Does Audit Committee Constraint Discretionary Accruals in MESDAQ Listed Companies?
Mohd ‘Atef Md Yusof
Abstract
The role and responsibility of audit committee towards credible financial reporting is still much the same, but the issue of selecting appropriate people with the right mind is often challenged. The usual tripartite, namely independence, diligence and knowledge of audit committee is further refined in the recently revised Malaysian Code of Corporate Governance 2007. The study examines the determinants of discretionary accruals in MESDAQ companies. The central issues are the key aspects of audit committee, namely independence, expertise and diligent including the issue of former senior auditor and audit alumni on audit committee and its effect on discretionary accruals. Based on OLS regression on cross-sectional data of 2007, the results suggest that audit committee with higher proportion of financial expertise (former senior auditor or former CFO) and more diligent audit committee are significant for the said purpose.
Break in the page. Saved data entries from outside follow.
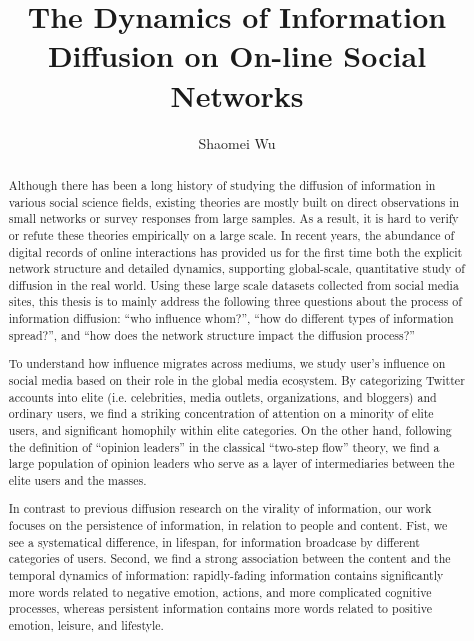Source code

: \documentclass[phd,tocprelim]{cornell}
\title {The Dynamics of Information Diffusion on On-line Social Networks}
\author {Shaomei Wu}
\begin{document}
\maketitle
\makecopyright

\begin{abstract}
Although there has been a long history of studying the diffusion of information in various social science fields, existing theories are mostly built on direct observations in small networks or survey responses from large samples. As a result, it is hard to verify or refute these theories empirically on a large scale. In recent years, the abundance of digital records of online interactions has provided us for the first time both the explicit network structure and detailed dynamics, supporting global-scale, quantitative study of diffusion in the real world. Using these large scale datasets collected from social media sites, this thesis is to mainly address the following three questions about the process of information diffusion: ``who influence whom?'',  ``how do different types of information spread?'',  and ``how does the network structure impact the diffusion process?'' 

To understand how influence migrates across mediums, we study user's influence on social media based on their role in the global media ecosystem. By categorizing Twitter accounts into elite (i.e. celebrities, media outlets, organizations, and bloggers) and ordinary users, we find a striking concentration of attention on a minority of elite users, and significant homophily within elite categories. On the other hand, following the definition of ``opinion leaders'' in the classical ``two-step flow'' theory, we find a large population of opinion leaders who serve as a layer of intermediaries between the elite users and the masses. 

In contrast to previous diffusion research on the virality of information, our work focuses on the persistence of information, in relation to people and content. Fist, we see a systematical difference, in lifespan, for information broadcase by different categories of users. Second, we find a strong association between the content and the temporal dynamics of information: rapidly-fading information contains significantly more words related to negative emotion, actions, and more complicated cognitive processes, whereas persistent information contains more words related to positive emotion, leisure, and lifestyle.
 

\end{abstract}
\end{document}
As such, it is argued that audit committee with higher proportion of financial experts would lead to credible financial reporting. However, audit committee with former senior auditor and audit alumni are associated with larger discretionary accruals. In addition, total independent audit committee is positively associated with larger discretionary accruals which lead to possible limited access to pertinent financial information compared to audit committee with an insider.